Saved entries
+ + + + +
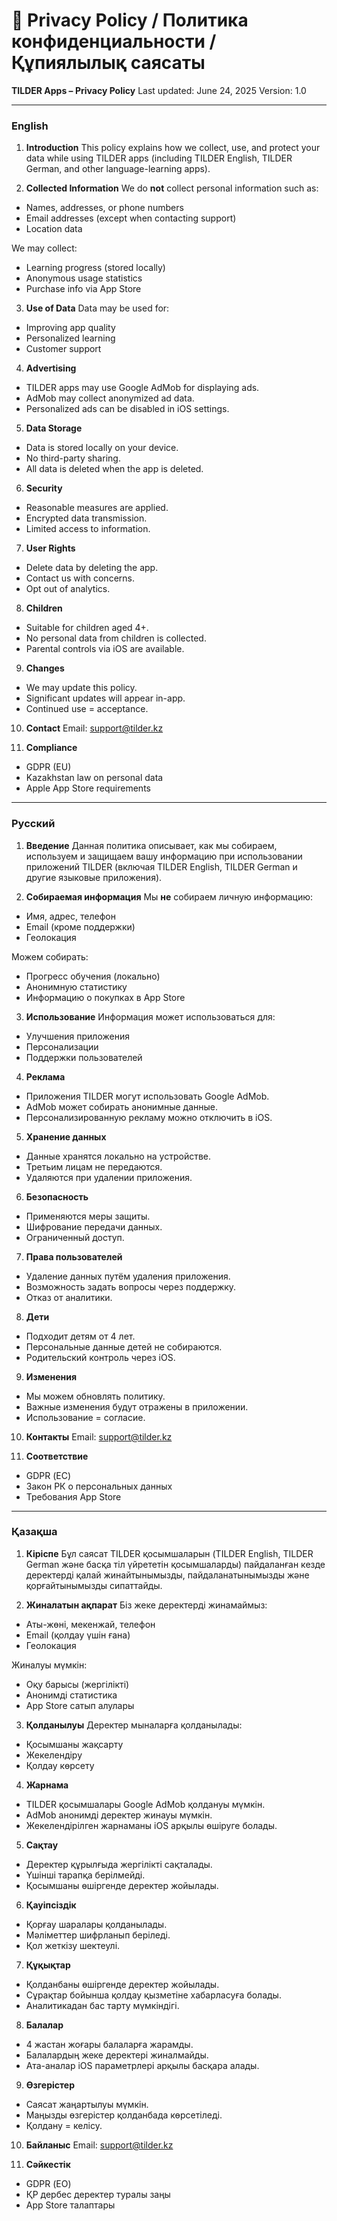 # 📄 Privacy Policy / Политика конфиденциальности / Құпиялылық саясаты

**TILDER Apps – Privacy Policy**
Last updated: June 24, 2025
Version: 1.0

---

### English

1. **Introduction**
   This policy explains how we collect, use, and protect your data while using TILDER apps (including TILDER English, TILDER German, and other language-learning apps).

2. **Collected Information**
   We do **not** collect personal information such as:

* Names, addresses, or phone numbers
* Email addresses (except when contacting support)
* Location data

We may collect:

* Learning progress (stored locally)
* Anonymous usage statistics
* Purchase info via App Store

3. **Use of Data**
   Data may be used for:

* Improving app quality
* Personalized learning
* Customer support

4. **Advertising**

* TILDER apps may use Google AdMob for displaying ads.
* AdMob may collect anonymized ad data.
* Personalized ads can be disabled in iOS settings.

5. **Data Storage**

* Data is stored locally on your device.
* No third-party sharing.
* All data is deleted when the app is deleted.

6. **Security**

* Reasonable measures are applied.
* Encrypted data transmission.
* Limited access to information.

7. **User Rights**

* Delete data by deleting the app.
* Contact us with concerns.
* Opt out of analytics.

8. **Children**

* Suitable for children aged 4+.
* No personal data from children is collected.
* Parental controls via iOS are available.

9. **Changes**

* We may update this policy.
* Significant updates will appear in-app.
* Continued use = acceptance.

10. **Contact**
    Email: [support@tilder.kz](mailto:support@tilder.kz)

11. **Compliance**

* GDPR (EU)
* Kazakhstan law on personal data
* Apple App Store requirements

---

### Русский

1. **Введение**
   Данная политика описывает, как мы собираем, используем и защищаем вашу информацию при использовании приложений TILDER (включая TILDER English, TILDER German и другие языковые приложения).

2. **Собираемая информация**
   Мы **не** собираем личную информацию:

* Имя, адрес, телефон
* Email (кроме поддержки)
* Геолокация

Можем собирать:

* Прогресс обучения (локально)
* Анонимную статистику
* Информацию о покупках в App Store

3. **Использование**
   Информация может использоваться для:

* Улучшения приложения
* Персонализации
* Поддержки пользователей

4. **Реклама**

* Приложения TILDER могут использовать Google AdMob.
* AdMob может собирать анонимные данные.
* Персонализированную рекламу можно отключить в iOS.

5. **Хранение данных**

* Данные хранятся локально на устройстве.
* Третьим лицам не передаются.
* Удаляются при удалении приложения.

6. **Безопасность**

* Применяются меры защиты.
* Шифрование передачи данных.
* Ограниченный доступ.

7. **Права пользователей**

* Удаление данных путём удаления приложения.
* Возможность задать вопросы через поддержку.
* Отказ от аналитики.

8. **Дети**

* Подходит детям от 4 лет.
* Персональные данные детей не собираются.
* Родительский контроль через iOS.

9. **Изменения**

* Мы можем обновлять политику.
* Важные изменения будут отражены в приложении.
* Использование = согласие.

10. **Контакты**
    Email: [support@tilder.kz](mailto:support@tilder.kz)

11. **Соответствие**

* GDPR (ЕС)
* Закон РК о персональных данных
* Требования App Store

---

### Қазақша

1. **Кіріспе**
   Бұл саясат TILDER қосымшаларын (TILDER English, TILDER German және басқа тіл үйрететін қосымшаларды) пайдаланған кезде деректерді қалай жинайтынымызды, пайдаланатынымызды және қорғайтынымызды сипаттайды.

2. **Жиналатын ақпарат**
   Біз жеке деректерді жинамаймыз:

* Аты-жөні, мекенжай, телефон
* Email (қолдау үшін ғана)
* Геолокация

Жиналуы мүмкін:

* Оқу барысы (жергілікті)
* Анонимді статистика
* App Store сатып алулары

3. **Қолданылуы**
   Деректер мыналарға қолданылады:

* Қосымшаны жақсарту
* Жекелендіру
* Қолдау көрсету

4. **Жарнама**

* TILDER қосымшалары Google AdMob қолдануы мүмкін.
* AdMob анонимді деректер жинауы мүмкін.
* Жекелендірілген жарнаманы iOS арқылы өшіруге болады.

5. **Сақтау**

* Деректер құрылғыда жергілікті сақталады.
* Үшінші тарапқа берілмейді.
* Қосымшаны өшіргенде деректер жойылады.

6. **Қауіпсіздік**

* Қорғау шаралары қолданылады.
* Мәліметтер шифрланып беріледі.
* Қол жеткізу шектеулі.

7. **Құқықтар**

* Қолданбаны өшіргенде деректер жойылады.
* Сұрақтар бойынша қолдау қызметіне хабарласуға болады.
* Аналитикадан бас тарту мүмкіндігі.

8. **Балалар**

* 4 жастан жоғары балаларға жарамды.
* Балалардың жеке деректері жиналмайды.
* Ата-аналар iOS параметрлері арқылы басқара алады.

9. **Өзгерістер**

* Саясат жаңартылуы мүмкін.
* Маңызды өзгерістер қолданбада көрсетіледі.
* Қолдану = келісу.

10. **Байланыс**
    Email: [support@tilder.kz](mailto:support@tilder.kz)

11. **Сәйкестік**

* GDPR (ЕО)
* ҚР дербес деректер туралы заңы
* App Store талаптары

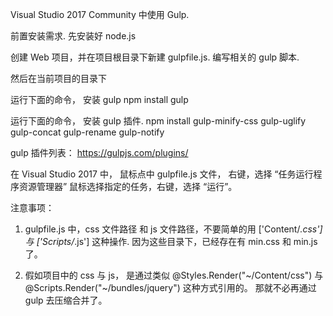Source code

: Visual Studio 2017 Community 中使用 Gulp.

前置安装需求.
先安装好 node.js


创建 Web 项目，并在项目根目录下新建 gulpfile.js.
编写相关的 gulp 脚本.


然后在当前项目的目录下

运行下面的命令， 安装 gulp
npm install gulp

运行下面的命令， 安装 gulp 插件.
npm install gulp-minify-css gulp-uglify gulp-concat gulp-rename gulp-notify


gulp 插件列表： https://gulpjs.com/plugins/


在 Visual Studio 2017 中， 鼠标点中 gulpfile.js 文件， 右键，选择 “任务运行程序资源管理器”
鼠标选择指定的任务，右键，选择 “运行”。



注意事项： 
1. gulpfile.js 中，css 文件路径 和 js 文件路径，不要简单的用 ['Content/*.css'] 与  ['Scripts/*.js'] 这种操作. 因为这些目录下，已经存在有 min.css 和 min.js 了。

2. 假如项目中的 css 与 js， 是通过类似 @Styles.Render("~/Content/css") 与 @Scripts.Render("~/bundles/jquery") 这种方式引用的。 那就不必再通过 gulp 去压缩合并了。



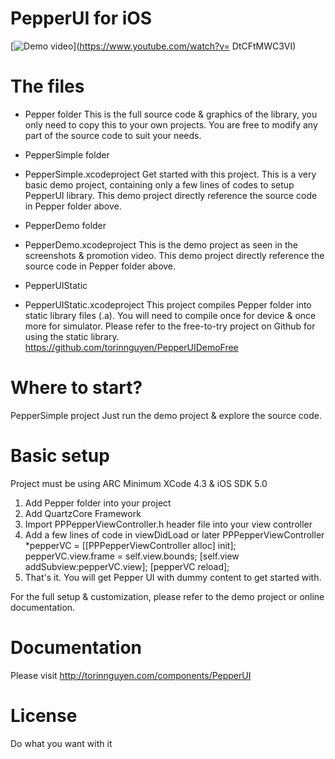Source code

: PepperUI for iOS
===========================
[![Demo video](https://img.youtube.com/vi/DtCFtMWC3VI/0.jpg)](https://www.youtube.com/watch?v= DtCFtMWC3VI)


The files
===========================
* Pepper folder
  This is the full source code & graphics of the library, you only need to copy this to your own projects.
  You are free to modify any part of the source code to suit your needs.

* PepperSimple folder
* PepperSimple.xcodeproject
  Get started with this project.
  This is a very basic demo project, containing only a few lines of codes to setup PepperUI library.
  This demo project directly reference the source code in Pepper folder above.

* PepperDemo folder
* PepperDemo.xcodeproject
  This is the demo project as seen in the screenshots & promotion video.
  This demo project directly reference the source code in Pepper folder above.

* PepperUIStatic
* PepperUIStatic.xcodeproject
  This project compiles Pepper folder into static library files (.a).
  You will need to compile once for device & once more for simulator.
  Please refer to the free-to-try project on Github for using the static library.
  https://github.com/torinnguyen/PepperUIDemoFree



Where to start?
===========================

PepperSimple project
Just run the demo project & explore the source code.



Basic setup
===========================

Project must be using ARC
Minimum XCode 4.3 & iOS SDK 5.0
1. Add Pepper folder into your project
2. Add QuartzCore Framework
3. Import PPPepperViewController.h header file into your view controller
4. Add a few lines of code in viewDidLoad or later
              PPPepperViewController *pepperVC = [[PPPepperViewController alloc] init]; 
              pepperVC.view.frame = self.view.bounds;
              [self.view addSubview:pepperVC.view];
              [pepperVC reload];
5. That's it. You will get Pepper UI with dummy content to get started with.

For the full setup & customization, please refer to the demo project or online documentation.



Documentation
===========================
Please visit http://torinnguyen.com/components/PepperUI


License
===========================
Do what you want with it
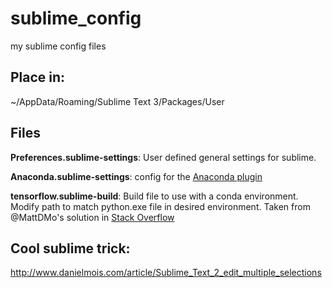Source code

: # sublime_config
my sublime config files


## Place in: 

~/AppData/Roaming/Sublime Text 3/Packages/User



## Files

**Preferences.sublime-settings**: User defined general settings for sublime.

**Anaconda.sublime-settings**: config for the [Anaconda plugin](http://damnwidget.github.io/anaconda/) 

**tensorflow.sublime-build**: Build file to use with a conda environment. Modify path to match python.exe file in desired environment. Taken from @MattDMo's solution in [Stack Overflow](https://stackoverflow.com/questions/34865717/use-conda-environment-in-sublime-text-3)

## Cool sublime trick: 

http://www.danielmois.com/article/Sublime_Text_2_edit_multiple_selections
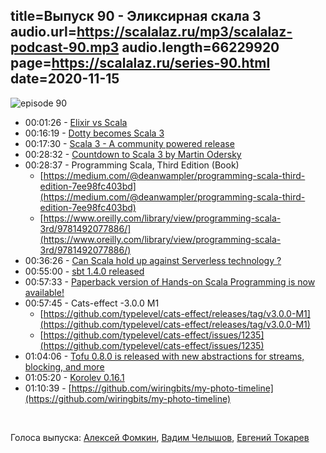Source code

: title=Выпуск 90 - Эликсирная скала 3
audio.url=https://scalalaz.ru/mp3/scalalaz-podcast-90.mp3
audio.length=66229920
page=https://scalalaz.ru/series-90.html
date=2020-11-15
----
![episode 90](https://scalalaz.ru/img/episode90.png)

* 00:01:26 - [Elixir vs Scala](https://www.infoq.com/presentations/elixir-vs-scala/)
* 00:16:19 - [Dotty becomes Scala 3](https://dotty.epfl.ch/blog/2020/09/21/naming-schema-change.html)
* 00:17:30 - [Scala 3 - A community powered release](https://www.scala-lang.org/blog/2020/09/15/scala-3-the-community-powered-release.html)
* 00:28:32 - [Countdown to Scala 3 by Martin Odersky](https://www.youtube.com/watch?v=n9LPwOPACj4)
* 00:28:37 - Programming Scala, Third Edition (Book)
    - [https://medium.com/@deanwampler/programming-scala-third-edition-7ee98fc403bd](https://medium.com/@deanwampler/programming-scala-third-edition-7ee98fc403bd)
    - [https://www.oreilly.com/library/view/programming-scala-3rd/9781492077886/](https://www.oreilly.com/library/view/programming-scala-3rd/9781492077886/)
* 00:36:26 - [Can Scala hold up against Serverless technology ?](https://www.reddit.com/r/scala/comments/j0r1n7/can_scala_hold_up_against_serverless_technology/)
* 00:55:00 - [sbt 1.4.0 released](http://eed3si9n.com/sbt-1.4.0)
* 00:57:33 - [Paperback version of Hands-on Scala Programming is now available!](https://www.amazon.com/dp/9811456933)
* 00:57:45 - Cats-effect -3.0.0 M1
    - [https://github.com/typelevel/cats-effect/releases/tag/v3.0.0-M1](https://github.com/typelevel/cats-effect/releases/tag/v3.0.0-M1)
    - [https://github.com/typelevel/cats-effect/issues/1235](https://github.com/typelevel/cats-effect/issues/1235)
* 01:04:06 - [Tofu 0.8.0 is released with new abstractions for streams, blocking, and more](https://github.com/TinkoffCreditSystems/tofu/releases/tag/0.8.0/)
* 01:05:20 - [Korolev 0.16.1](https://github.com/fomkin/korolev/releases/tag/v0.16.1)
* 01:10:39 - [https://github.com/wiringbits/my-photo-timeline](https://github.com/wiringbits/my-photo-timeline)

<br/>

Голоса выпуска:
[Алексей Фомкин](https://github.com/fomkin),
[Вадим Челышов](https://github.com/dos65),
[Евгений Токарев](https://twitter.com/strobegen)


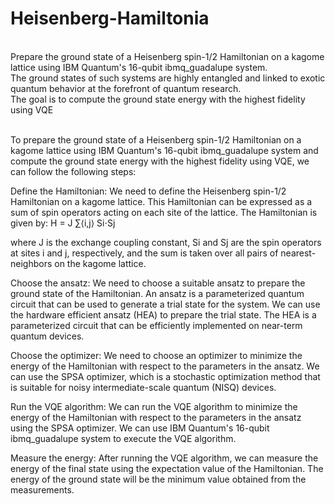 # Heisenberg-Hamiltonia
<br>
Prepare the ground state of a Heisenberg spin-1/2 Hamiltonian on a kagome lattice using IBM Quantum's 16-qubit ibmq_guadalupe system. 
<br>
The ground states of such systems are highly entangled and linked to exotic quantum behavior at the forefront of quantum research. 
<br>
The goal is to compute the ground state energy with the highest fidelity using VQE
<br>
<br>

To prepare the ground state of a Heisenberg spin-1/2 Hamiltonian on a kagome lattice using IBM Quantum's 16-qubit ibmq_guadalupe system and compute the ground state energy with the highest fidelity using VQE, we can follow the following steps:

Define the Hamiltonian:
We need to define the Heisenberg spin-1/2 Hamiltonian on a kagome lattice. This Hamiltonian can be expressed as a sum of spin operators acting on each site of the lattice. The Hamiltonian is given by:
H = J ∑⟨i,j⟩ Si⋅Sj

where J is the exchange coupling constant, Si and Sj are the spin operators at sites i and j, respectively, and the sum is taken over all pairs of nearest-neighbors on the kagome lattice.

Choose the ansatz:
We need to choose a suitable ansatz to prepare the ground state of the Hamiltonian. An ansatz is a parameterized quantum circuit that can be used to generate a trial state for the system. We can use the hardware efficient ansatz (HEA) to prepare the trial state. The HEA is a parameterized circuit that can be efficiently implemented on near-term quantum devices.

Choose the optimizer:
We need to choose an optimizer to minimize the energy of the Hamiltonian with respect to the parameters in the ansatz. We can use the SPSA optimizer, which is a stochastic optimization method that is suitable for noisy intermediate-scale quantum (NISQ) devices.

Run the VQE algorithm:
We can run the VQE algorithm to minimize the energy of the Hamiltonian with respect to the parameters in the ansatz using the SPSA optimizer. We can use IBM Quantum's 16-qubit ibmq_guadalupe system to execute the VQE algorithm.

Measure the energy:
After running the VQE algorithm, we can measure the energy of the final state using the expectation value of the Hamiltonian. The energy of the ground state will be the minimum value obtained from the measurements.
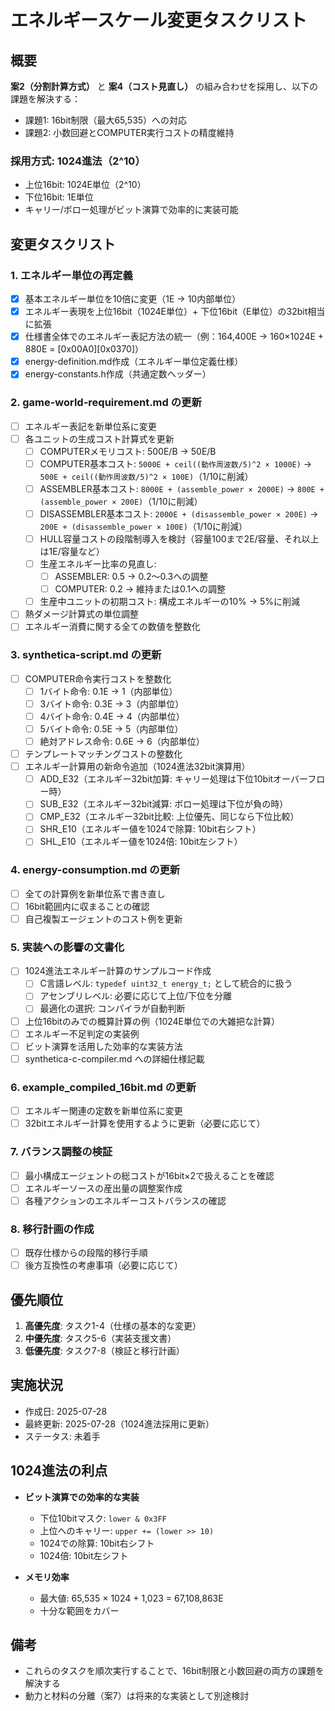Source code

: # エネルギースケール変更タスクリスト

## 概要

**案2（分割計算方式）** と **案4（コスト見直し）** の組み合わせを採用し、以下の課題を解決する：
- 課題1: 16bit制限（最大65,535）への対応
- 課題2: 小数回避とCOMPUTER実行コストの精度維持

### 採用方式: 1024進法（2^10）
- 上位16bit: 1024E単位（2^10）
- 下位16bit: 1E単位
- キャリー/ボロー処理がビット演算で効率的に実装可能

## 変更タスクリスト

### 1. エネルギー単位の再定義
- [x] 基本エネルギー単位を10倍に変更（1E → 10内部単位）
- [x] エネルギー表現を上位16bit（1024E単位）+ 下位16bit（E単位）の32bit相当に拡張
- [x] 仕様書全体でのエネルギー表記方法の統一（例：164,400E → 160×1024E + 880E = [0x00A0][0x0370]）
- [x] energy-definition.md作成（エネルギー単位定義仕様）
- [x] energy-constants.h作成（共通定数ヘッダー）

### 2. game-world-requirement.md の更新
- [ ] エネルギー表記を新単位系に変更
- [ ] 各ユニットの生成コスト計算式を更新
  - [ ] COMPUTERメモリコスト: 500E/B → 50E/B
  - [ ] COMPUTER基本コスト: `5000E + ceil((動作周波数/5)^2 × 1000E)` → `500E + ceil((動作周波数/5)^2 × 100E)`（1/10に削減）
  - [ ] ASSEMBLER基本コスト: `8000E + (assemble_power × 2000E)` → `800E + (assemble_power × 200E)`（1/10に削減）
  - [ ] DISASSEMBLER基本コスト: `2000E + (disassemble_power × 200E)` → `200E + (disassemble_power × 100E)`（1/10に削減）
  - [ ] HULL容量コストの段階制導入を検討（容量100まで2E/容量、それ以上は1E/容量など）
  - [ ] 生産エネルギー比率の見直し:
    - [ ] ASSEMBLER: 0.5 → 0.2～0.3への調整
    - [ ] COMPUTER: 0.2 → 維持または0.1への調整
  - [ ] 生産中ユニットの初期コスト: 構成エネルギーの10% → 5%に削減
- [ ] 熱ダメージ計算式の単位調整
- [ ] エネルギー消費に関する全ての数値を整数化

### 3. synthetica-script.md の更新
- [ ] COMPUTER命令実行コストを整数化
  - [ ] 1バイト命令: 0.1E → 1（内部単位）
  - [ ] 3バイト命令: 0.3E → 3（内部単位）
  - [ ] 4バイト命令: 0.4E → 4（内部単位）
  - [ ] 5バイト命令: 0.5E → 5（内部単位）
  - [ ] 絶対アドレス命令: 0.6E → 6（内部単位）
- [ ] テンプレートマッチングコストの整数化
- [ ] エネルギー計算用の新命令追加（1024進法32bit演算用）
  - [ ] ADD_E32（エネルギー32bit加算: キャリー処理は下位10bitオーバーフロー時）
  - [ ] SUB_E32（エネルギー32bit減算: ボロー処理は下位が負の時）
  - [ ] CMP_E32（エネルギー32bit比較: 上位優先、同じなら下位比較）
  - [ ] SHR_E10（エネルギー値を1024で除算: 10bit右シフト）
  - [ ] SHL_E10（エネルギー値を1024倍: 10bit左シフト）

### 4. energy-consumption.md の更新
- [ ] 全ての計算例を新単位系で書き直し
- [ ] 16bit範囲内に収まることの確認
- [ ] 自己複製エージェントのコスト例を更新

### 5. 実装への影響の文書化
- [ ] 1024進法エネルギー計算のサンプルコード作成
  - [ ] C言語レベル: `typedef uint32_t energy_t;` として統合的に扱う
  - [ ] アセンブリレベル: 必要に応じて上位/下位を分離
  - [ ] 最適化の選択: コンパイラが自動判断
- [ ] 上位16bitのみでの概算計算の例（1024E単位での大雑把な計算）
- [ ] エネルギー不足判定の実装例
- [ ] ビット演算を活用した効率的な実装方法
- [ ] synthetica-c-compiler.md への詳細仕様記載

### 6. example_compiled_16bit.md の更新
- [ ] エネルギー関連の定数を新単位系に変更
- [ ] 32bitエネルギー計算を使用するように更新（必要に応じて）

### 7. バランス調整の検証
- [ ] 最小構成エージェントの総コストが16bit×2で扱えることを確認
- [ ] エネルギーソースの産出量の調整案作成
- [ ] 各種アクションのエネルギーコストバランスの確認

### 8. 移行計画の作成
- [ ] 既存仕様からの段階的移行手順
- [ ] 後方互換性の考慮事項（必要に応じて）

## 優先順位

1. **高優先度**: タスク1-4（仕様の基本的な変更）
2. **中優先度**: タスク5-6（実装支援文書）
3. **低優先度**: タスク7-8（検証と移行計画）

## 実施状況

- 作成日: 2025-07-28
- 最終更新: 2025-07-28（1024進法採用に更新）
- ステータス: 未着手

## 1024進法の利点

- **ビット演算での効率的な実装**
  - 下位10bitマスク: `lower & 0x3FF`
  - 上位へのキャリー: `upper += (lower >> 10)`
  - 1024での除算: 10bit右シフト
  - 1024倍: 10bit左シフト

- **メモリ効率**
  - 最大値: 65,535 × 1024 + 1,023 = 67,108,863E
  - 十分な範囲をカバー

## 備考

- これらのタスクを順次実行することで、16bit制限と小数回避の両方の課題を解決する
- 動力と材料の分離（案7）は将来的な実装として別途検討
+ + + + +
WORK TASK: Across the records above, show each line containing the word "Hamiltonian".

REPLY:
Prepare the ground state of a Heisenberg spin-1/2 Hamiltonian on a kagome lattice using IBM Quantum's 16-qubit ibmq_guadalupe system. 
To prepare the ground state of a Heisenberg spin-1/2 Hamiltonian on a kagome lattice using IBM Quantum's 16-qubit ibmq_guadalupe system and compute the ground state energy with the highest fidelity using VQE, we can follow the following steps:
Define the Hamiltonian:
We need to define the Heisenberg spin-1/2 Hamiltonian on a kagome lattice. This Hamiltonian can be expressed as a sum of spin operators acting on each site of the lattice. The Hamiltonian is given by:
We need to choose a suitable ansatz to prepare the ground state of the Hamiltonian. An ansatz is a parameterized quantum circuit that can be used to generate a trial state for the system. We can use the hardware efficient ansatz (HEA) to prepare the trial state. The HEA is a parameterized circuit that can be efficiently implemented on near-term quantum devices.
We need to choose an optimizer to minimize the energy of the Hamiltonian with respect to the parameters in the ansatz. We can use the SPSA optimizer, which is a stochastic optimization method that is suitable for noisy intermediate-scale quantum (NISQ) devices.
We can run the VQE algorithm to minimize the energy of the Hamiltonian with respect to the parameters in the ansatz using the SPSA optimizer. We can use IBM Quantum's 16-qubit ibmq_guadalupe system to execute the VQE algorithm.
After running the VQE algorithm, we can measure the energy of the final state using the expectation value of the Hamiltonian. The energy of the ground state will be the minimum value obtained from the measurements.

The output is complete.